HIV is relatively rare in the general population. In the United States, roughly 1.2 million people are living with HIV, which works out to about 1 in every 275 people. Globally, the rate of new infections has dropped 40% since 2010, and modern prevention tools have made transmission increasingly uncommon in many parts of the world. But “how rare” depends heavily on where you live, your sexual practices, and whether prevention measures are in play.
HIV Rates in the United States
As of 2022, an estimated 1.2 million people aged 13 and older were living with HIV in the U.S., including both diagnosed and undiagnosed cases. That year, roughly 31,800 people acquired a new infection. To put that in perspective, in a country of over 330 million, new HIV infections affect fewer than 1 in 10,000 people annually.
About 13% of people living with HIV in the U.S., around 158,000 individuals, don’t know they have it. This matters because people who are unaware of their status can’t get treatment, and untreated HIV is what drives most ongoing transmission.
How Rates Vary Around the World
HIV is far more common in some regions than others, and the differences are dramatic. Southern sub-Saharan Africa has the highest burden, with an age-adjusted incidence rate of about 334 new infections per 100,000 people per year. Eastern and central sub-Saharan Africa follow, with rates between 70 and 89 per 100,000. Eastern Europe also has a notably high rate at around 70 per 100,000, driven largely by injection drug use and gaps in prevention programs.
By comparison, high-income North America (the U.S. and Canada) has an incidence rate of about 17 per 100,000, Western Europe sits at 7, and Central Europe is just 2.7. The global average is roughly 21 per 100,000. So if you’re in Western Europe or North America, your baseline risk is well below the global average, and a fraction of what it is in the hardest-hit regions.

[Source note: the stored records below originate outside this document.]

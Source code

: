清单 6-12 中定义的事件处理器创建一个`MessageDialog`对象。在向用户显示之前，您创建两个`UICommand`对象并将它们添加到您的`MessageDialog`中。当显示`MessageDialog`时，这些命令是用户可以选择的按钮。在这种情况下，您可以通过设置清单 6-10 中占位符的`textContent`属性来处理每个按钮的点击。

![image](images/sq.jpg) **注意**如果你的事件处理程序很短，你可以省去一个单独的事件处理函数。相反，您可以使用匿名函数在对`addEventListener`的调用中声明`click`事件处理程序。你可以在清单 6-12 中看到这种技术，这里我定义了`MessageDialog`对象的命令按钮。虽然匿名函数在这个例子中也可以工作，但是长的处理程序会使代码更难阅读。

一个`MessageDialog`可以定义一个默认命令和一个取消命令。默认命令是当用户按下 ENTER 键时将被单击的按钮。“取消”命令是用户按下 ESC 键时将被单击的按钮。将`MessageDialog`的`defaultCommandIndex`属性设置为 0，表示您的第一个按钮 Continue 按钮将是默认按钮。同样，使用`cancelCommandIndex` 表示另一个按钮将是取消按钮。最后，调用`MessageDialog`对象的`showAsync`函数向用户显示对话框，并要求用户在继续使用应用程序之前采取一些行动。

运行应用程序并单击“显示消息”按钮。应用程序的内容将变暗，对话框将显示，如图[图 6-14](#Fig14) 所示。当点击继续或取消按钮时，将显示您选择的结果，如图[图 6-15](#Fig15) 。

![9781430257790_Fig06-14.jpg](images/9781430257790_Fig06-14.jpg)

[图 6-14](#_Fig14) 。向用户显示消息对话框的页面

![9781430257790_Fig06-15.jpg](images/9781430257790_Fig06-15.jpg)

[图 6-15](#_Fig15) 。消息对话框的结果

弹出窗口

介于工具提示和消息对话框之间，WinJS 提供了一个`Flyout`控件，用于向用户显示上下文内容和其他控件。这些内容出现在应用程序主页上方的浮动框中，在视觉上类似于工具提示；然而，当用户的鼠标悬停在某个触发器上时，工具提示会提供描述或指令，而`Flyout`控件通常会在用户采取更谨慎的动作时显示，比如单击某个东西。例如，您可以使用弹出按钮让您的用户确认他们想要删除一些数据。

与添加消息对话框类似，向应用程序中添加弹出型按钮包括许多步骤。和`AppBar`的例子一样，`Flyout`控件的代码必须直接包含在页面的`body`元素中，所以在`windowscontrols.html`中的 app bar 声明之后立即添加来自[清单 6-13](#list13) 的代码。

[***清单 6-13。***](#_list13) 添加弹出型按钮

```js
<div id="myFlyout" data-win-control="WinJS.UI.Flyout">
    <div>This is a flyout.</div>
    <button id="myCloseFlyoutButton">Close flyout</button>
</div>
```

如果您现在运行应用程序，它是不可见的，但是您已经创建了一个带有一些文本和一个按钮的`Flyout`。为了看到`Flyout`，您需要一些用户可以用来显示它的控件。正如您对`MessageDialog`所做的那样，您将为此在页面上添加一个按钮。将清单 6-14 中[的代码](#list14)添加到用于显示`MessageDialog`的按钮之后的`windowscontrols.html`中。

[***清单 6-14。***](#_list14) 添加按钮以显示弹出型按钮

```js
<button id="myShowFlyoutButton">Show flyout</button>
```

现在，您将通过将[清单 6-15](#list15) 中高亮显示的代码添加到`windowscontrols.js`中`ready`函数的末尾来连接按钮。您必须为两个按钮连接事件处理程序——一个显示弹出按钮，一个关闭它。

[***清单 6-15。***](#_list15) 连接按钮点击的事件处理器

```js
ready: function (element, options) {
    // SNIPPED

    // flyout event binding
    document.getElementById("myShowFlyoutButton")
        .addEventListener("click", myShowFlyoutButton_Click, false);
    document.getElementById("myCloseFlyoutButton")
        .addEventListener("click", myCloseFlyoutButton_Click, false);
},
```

Who Is Most and Least Affected
Within the U.S., HIV doesn’t affect all groups equally. Men who have sex with men account for the largest share of new infections by a wide margin. Black and Hispanic/Latino communities together make up about 70% of estimated new infections, despite representing a smaller share of the total population. These disparities reflect differences in access to healthcare, testing, and prevention tools rather than inherent biological risk.
Heterosexual contact accounts for about 22% of new infections. Among heterosexual men specifically, it’s just 7% of the national total, or roughly 2,100 new infections per year across the entire country. For context, that’s 2,100 cases out of tens of millions of heterosexual men. Women reporting heterosexual contact accounted for about 4,900 new infections. While no sexual activity is completely without risk, these numbers show that for heterosexual people without other risk factors, HIV acquisition is genuinely uncommon in the U.S.
Transmission Risk Per Encounter
One of the most useful ways to understand how rare HIV is comes from per-act transmission data. These numbers assume a sexual encounter with someone who has HIV and is not on treatment, and that no condom or preventive medication is used:
- Receptive anal sex: about 1 in 72 (the highest-risk sexual activity)
- Insertive anal sex: about 1 in 909
- Receptive vaginal sex: about 1 in 1,250
- Insertive vaginal sex: about 1 in 2,500
These are baseline risks with no protection of any kind. Each factor you add, condoms, PrEP (a daily or on-demand preventive pill), or the partner being on treatment, reduces the risk further. When all of these are combined, the probability of transmission becomes vanishingly small.
Why Treatment Changes Everything
The single biggest factor that makes HIV transmission rare today is effective treatment. A person living with HIV who takes medication and maintains an undetectable viral load has zero risk of transmitting the virus to sexual partners. This isn’t a rough estimate or a hedged conclusion. Large studies tracking thousands of couples where one partner had HIV and the other didn’t recorded no transmissions when the HIV-positive partner was on effective treatment. The principle is known as U=U: undetectable equals untransmittable.
In the U.S., the majority of people who know their HIV status are on treatment. The gap in the chain is the roughly 13% who haven’t been diagnosed yet. This is why routine testing is the single most impactful thing for reducing transmission at a population level. Someone who tests positive, starts treatment, and reaches an undetectable viral load effectively removes themselves from the transmission equation entirely.
The Trend Is Toward Fewer Infections
New HIV infections globally have dropped by 40% since 2010, falling from 2.2 million per year to significantly lower levels. In the U.S., expanded access to PrEP, broader testing campaigns, and earlier treatment initiation have all contributed to a steady decline. The virus hasn’t disappeared, but its spread has slowed considerably, particularly in countries with strong public health infrastructure.
For most people in high-income countries, HIV is rare both in the general population and on a per-encounter basis. The combination of low baseline prevalence, effective treatment that eliminates transmission, and preventive medications like PrEP means that the practical risk for any individual is lower today than at any point since the epidemic began.